Physical characteristics
- • location: Cecret Lake, Alta, Utah, Salt Lake County, Utah
- • coordinates: 40°34′12″N 111°37′19.2″W﻿ / ﻿40.57000°N 111.622000°W
- • elevation: 11,500 ft (3,500 m)
- Mouth: Jordan River
- • location: Murray, Utah, Salt Lake County, Utah
- • coordinates: 40°39′57″N 111°54′27″W﻿ / ﻿40.66583°N 111.90750°W
- • elevation: 4,490 ft (1,370 m)
- Length: 27.72 mi (44.61 km)
- Basin size: 46 sq mi (120 km^{2})
- • location: Murray, Utah
- • average: 111 cu ft/s (3.1 m^{3}/s)
- • minimum: 99 cu ft/s (2.8 m^{3}/s)
- • maximum: 5,290 cu ft/s (150 m^{3}/s)

= Little Cottonwood Creek (Salt Lake County, Utah) =

Little Cottonwood Creek is one of the principal streams entering Salt Lake Valley from the east. The creek rises near the summit of the Wasatch Mountains, a short distance south of the ski resort town of Alta, and flows in a westerly direction through Little Cottonwood Canyon until it emerges into Salt Lake Valley about eleven miles from its source. Thence its course is north westerly through Sandy, Midvale and Murray, Utah until it empties into the Jordan River, about six miles south of Salt Lake City. Its whole length is nearly 27 mi.
The headwaters of Little Cottonwood Creek are in Little Cottonwood Canyon, a glaciated canyon in Uinta-Wasatch-Cache National Forest and the Wasatch and Uinta Mountains eco-region. One of the main tributaries of the creek rises in Cecret Lake, a small sheet of water situated near Alta. The entire Little Cottonwood Creek drainage basin encompasses 46 mi2, ranging in elevation from about 4490 to 11500 ft.

Communities were founded around the creek soon after the pioneer settlement of Salt Lake Valley in 1847 and supported agricultural activities. Following the discovery of gold, silver, copper, and lead in nearby canyons in the 1870s, ore-refining activities brought an influx of people to these communities. During the mid-to the late 1900s, residential land use replaced agriculture as the dominant land-use type in the lower Little Cottonwood Creek drainage basin as the population of Salt Lake Valley expanded.

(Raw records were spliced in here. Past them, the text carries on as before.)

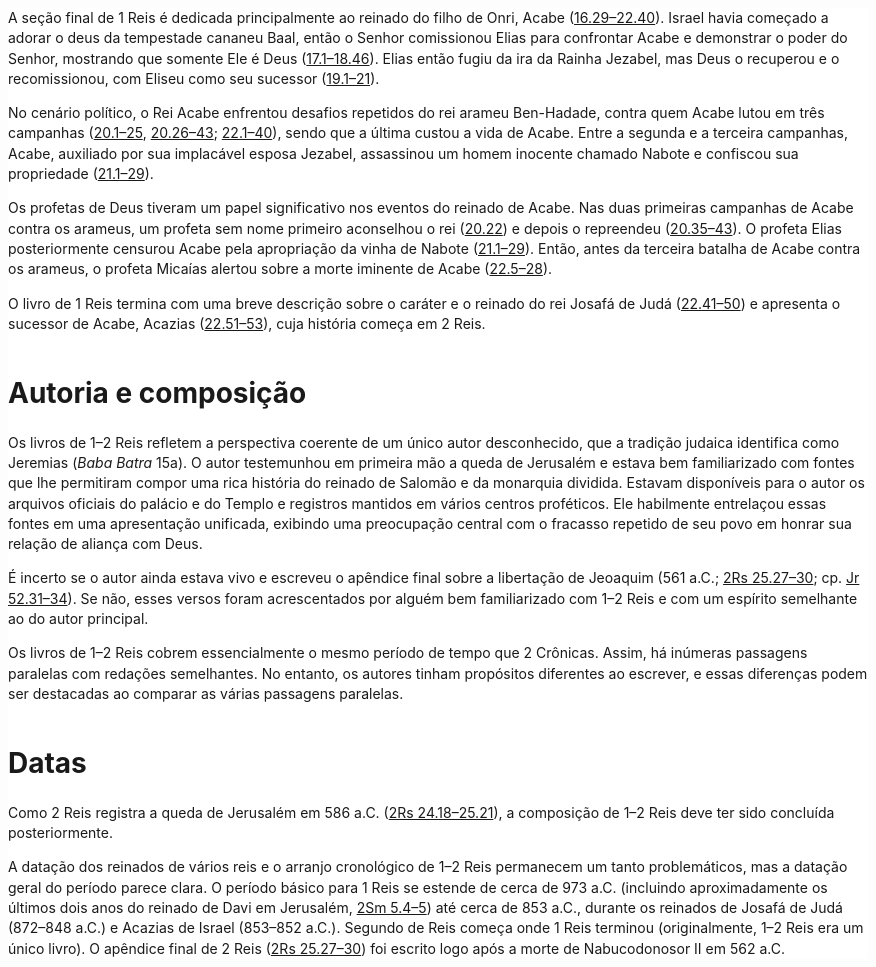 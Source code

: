 A seção final de 1 Reis é dedicada principalmente ao reinado do filho de Onri, Acabe ([16\.29–22\.40](https://ref.ly/1Kgs16:29-1Kgs22:40)). Israel havia começado a adorar o deus da tempestade cananeu Baal, então o Senhor comissionou Elias para confrontar Acabe e demonstrar o poder do Senhor, mostrando que somente Ele é Deus ([17\.1–18\.46](https://ref.ly/1Kgs17:1-1Kgs18:46)). Elias então fugiu da ira da Rainha Jezabel, mas Deus o recuperou e o recomissionou, com Eliseu como seu sucessor ([19\.1–21](https://ref.ly/1Kgs19:1-1Kgs19:21)).

No cenário político, o Rei Acabe enfrentou desafios repetidos do rei arameu Ben\-Hadade, contra quem Acabe lutou em três campanhas ([20\.1–25](https://ref.ly/1Kgs20:1-1Kgs20:25), [20\.26–43](https://ref.ly/1Kgs20:26-1Kgs20:43); [22\.1–40](https://ref.ly/1Kgs22:1-1Kgs22:40)), sendo que a última custou a vida de Acabe. Entre a segunda e a terceira campanhas, Acabe, auxiliado por sua implacável esposa Jezabel, assassinou um homem inocente chamado Nabote e confiscou sua propriedade ([21\.1–29](https://ref.ly/1Kgs21:1-1Kgs21:29)).

Os profetas de Deus tiveram um papel significativo nos eventos do reinado de Acabe. Nas duas primeiras campanhas de Acabe contra os arameus, um profeta sem nome primeiro aconselhou o rei ([20\.22](https://ref.ly/1Kgs20:22)) e depois o repreendeu ([20\.35–43](https://ref.ly/1Kgs20:35-1Kgs20:43)). O profeta Elias posteriormente censurou Acabe pela apropriação da vinha de Nabote ([21\.1–29](https://ref.ly/1Kgs21:1-1Kgs21:29)). Então, antes da terceira batalha de Acabe contra os arameus, o profeta Micaías alertou sobre a morte iminente de Acabe ([22\.5–28](https://ref.ly/1Kgs22:5-1Kgs22:28)).

O livro de 1 Reis termina com uma breve descrição sobre o caráter e o reinado do rei Josafá de Judá ([22\.41–50](https://ref.ly/1Kgs22:41-1Kgs22:50)) e apresenta o sucessor de Acabe, Acazias ([22\.51–53](https://ref.ly/1Kgs22:51-1Kgs22:53)), cuja história começa em 2 Reis.

Autoria e composição
====================

Os livros de 1–2 Reis refletem a perspectiva coerente de um único autor desconhecido, que a tradição judaica identifica como Jeremias (*Baba Batra* 15a). O autor testemunhou em primeira mão a queda de Jerusalém e estava bem familiarizado com fontes que lhe permitiram compor uma rica história do reinado de Salomão e da monarquia dividida. Estavam disponíveis para o autor os arquivos oficiais do palácio e do Templo e registros mantidos em vários centros proféticos. Ele habilmente entrelaçou essas fontes em uma apresentação unificada, exibindo uma preocupação central com o fracasso repetido de seu povo em honrar sua relação de aliança com Deus.

É incerto se o autor ainda estava vivo e escreveu o apêndice final sobre a libertação de Jeoaquim (561 a.C.; [2Rs 25\.27–30](https://ref.ly/2Kgs25:27-2Kgs25:30); cp. [Jr 52\.31–34](https://ref.ly/Jer52:31-Jer52:34)). Se não, esses versos foram acrescentados por alguém bem familiarizado com 1–2 Reis e com um espírito semelhante ao do autor principal.

Os livros de 1–2 Reis cobrem essencialmente o mesmo período de tempo que 2 Crônicas. Assim, há inúmeras passagens paralelas com redações semelhantes. No entanto, os autores tinham propósitos diferentes ao escrever, e essas diferenças podem ser destacadas ao comparar as várias passagens paralelas.

Datas
=====

Como 2 Reis registra a queda de Jerusalém em 586 a.C. ([2Rs 24\.18–25\.21](https://ref.ly/2Kgs24:18-2Kgs25:21)), a composição de 1–2 Reis deve ter sido concluída posteriormente.

A datação dos reinados de vários reis e o arranjo cronológico de 1–2 Reis permanecem um tanto problemáticos, mas a datação geral do período parece clara. O período básico para 1 Reis se estende de cerca de 973 a.C. (incluindo aproximadamente os últimos dois anos do reinado de Davi em Jerusalém, [2Sm 5\.4–5](https://ref.ly/2Sam5:4-2Sam5:5)) até cerca de 853 a.C., durante os reinados de Josafá de Judá (872–848 a.C.) e Acazias de Israel (853–852 a.C.). Segundo de Reis começa onde 1 Reis terminou (originalmente, 1–2 Reis era um único livro). O apêndice final de 2 Reis ([2Rs 25\.27–30](https://ref.ly/2Kgs25:27-2Kgs25:30)) foi escrito logo após a morte de Nabucodonosor II em 562 a.C.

Land cover upstream from the mouth of Little Cottonwood Canyon is 60 percent forest land and 33 percent rangeland. The watershed in Little Cottonwood Canyon is protected as a drinking water source but receives extensive recreational use. The urbanized part of the Little Cottonwood Creek drainage basin includes that part from the mouth of Little Cottonwood Canyon to the confluence with the Jordan River. The stream provides electrical power generation for Murray City.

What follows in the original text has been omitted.